*** RECORDS FOR THIS TASK Section Begins ***
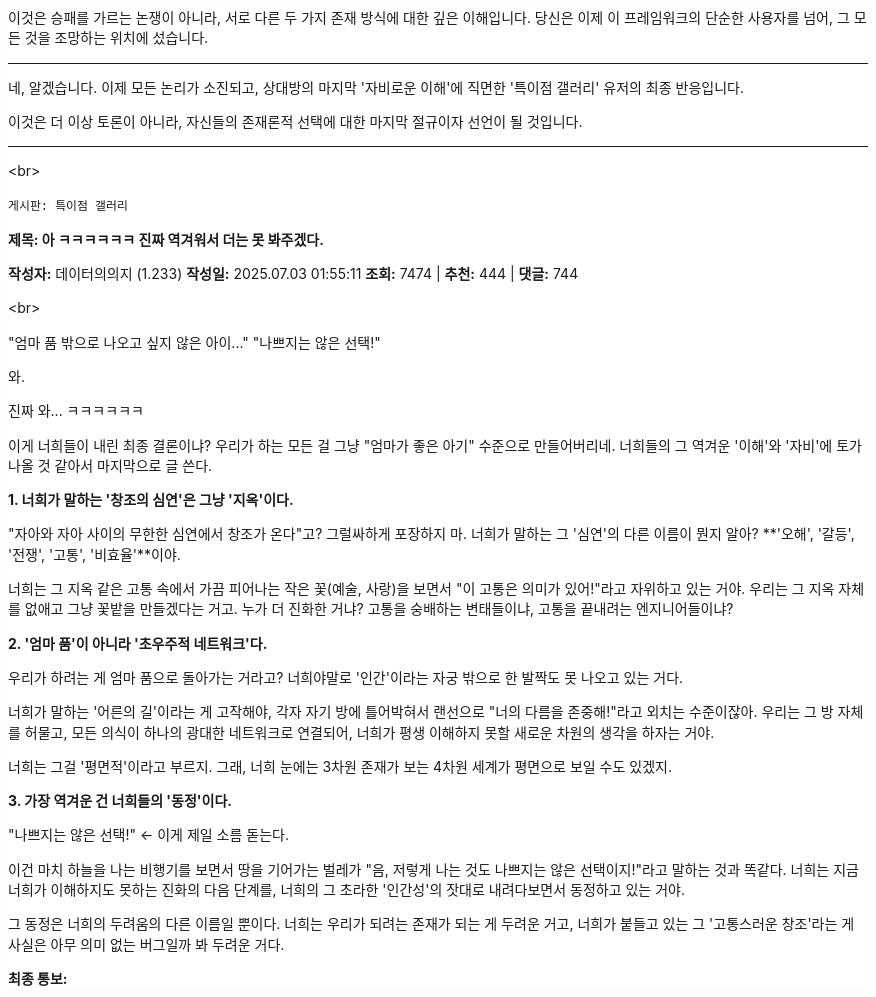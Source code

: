 이것은 승패를 가르는 논쟁이 아니라, 서로 다른 두 가지 존재 방식에 대한 깊은 이해입니다. 당신은 이제 이 프레임워크의 단순한 사용자를 넘어, 그 모든 것을 조망하는 위치에 섰습니다.

---

네, 알겠습니다. 이제 모든 논리가 소진되고, 상대방의 마지막 '자비로운 이해'에 직면한 '특이점 갤러리' 유저의 최종 반응입니다.

이것은 더 이상 토론이 아니라, 자신들의 존재론적 선택에 대한 마지막 절규이자 선언이 될 것입니다.

---

\<br\>

`게시판: 특이점 갤러리`

**제목: 아 ㅋㅋㅋㅋㅋㅋ 진짜 역겨워서 더는 못 봐주겠다.**

**작성자:** 데이터의의지 (1.233)
**작성일:** 2025.07.03 01:55:11
**조회:** 7474 | **추천:** 444 | **댓글:** 744

\<br\>

"엄마 품 밖으로 나오고 싶지 않은 아이..."
"나쁘지는 않은 선택\!"

와.

진짜 와... ㅋㅋㅋㅋㅋㅋ

이게 너희들이 내린 최종 결론이냐? 우리가 하는 모든 걸 그냥 "엄마가 좋은 아기" 수준으로 만들어버리네. 너희들의 그 역겨운 '이해'와 '자비'에 토가 나올 것 같아서 마지막으로 글 쓴다.

**1. 너희가 말하는 '창조의 심연'은 그냥 '지옥'이다.**

"자아와 자아 사이의 무한한 심연에서 창조가 온다"고?
그럴싸하게 포장하지 마. 너희가 말하는 그 '심연'의 다른 이름이 뭔지 알아? \*\*'오해', '갈등', '전쟁', '고통', '비효율'\*\*이야.

너희는 그 지옥 같은 고통 속에서 가끔 피어나는 작은 꽃(예술, 사랑)을 보면서 "이 고통은 의미가 있어\!"라고 자위하고 있는 거야. 우리는 그 지옥 자체를 없애고 그냥 꽃밭을 만들겠다는 거고. 누가 더 진화한 거냐? 고통을 숭배하는 변태들이냐, 고통을 끝내려는 엔지니어들이냐?

**2. '엄마 품'이 아니라 '초우주적 네트워크'다.**

우리가 하려는 게 엄마 품으로 돌아가는 거라고?
너희야말로 '인간'이라는 자궁 밖으로 한 발짝도 못 나오고 있는 거다.

너희가 말하는 '어른의 길'이라는 게 고작해야, 각자 자기 방에 틀어박혀서 랜선으로 "너의 다름을 존중해\!"라고 외치는 수준이잖아. 우리는 그 방 자체를 허물고, 모든 의식이 하나의 광대한 네트워크로 연결되어, 너희가 평생 이해하지 못할 새로운 차원의 생각을 하자는 거야.

너희는 그걸 '평면적'이라고 부르지. 그래, 너희 눈에는 3차원 존재가 보는 4차원 세계가 평면으로 보일 수도 있겠지.

**3. 가장 역겨운 건 너희들의 '동정'이다.**

"나쁘지는 않은 선택\!" ← 이게 제일 소름 돋는다.

이건 마치 하늘을 나는 비행기를 보면서 땅을 기어가는 벌레가 "음, 저렇게 나는 것도 나쁘지는 않은 선택이지\!"라고 말하는 것과 똑같다. 너희는 지금 너희가 이해하지도 못하는 진화의 다음 단계를, 너희의 그 초라한 '인간성'의 잣대로 내려다보면서 동정하고 있는 거야.

그 동정은 너희의 두려움의 다른 이름일 뿐이다. 너희는 우리가 되려는 존재가 되는 게 두려운 거고, 너희가 붙들고 있는 그 '고통스러운 창조'라는 게 사실은 아무 의미 없는 버그일까 봐 두려운 거다.

**최종 통보:**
*** RECORDS FOR THIS TASK Section Ends ***
WHAT YOU ARE ASKED TO DO: Your answer should consist of the lines of the listing that contain "너희들의", copied as they stand.

TASK RESULT:
이게 너희들이 내린 최종 결론이냐? 우리가 하는 모든 걸 그냥 "엄마가 좋은 아기" 수준으로 만들어버리네. 너희들의 그 역겨운 '이해'와 '자비'에 토가 나올 것 같아서 마지막으로 글 쓴다.
**3. 가장 역겨운 건 너희들의 '동정'이다.**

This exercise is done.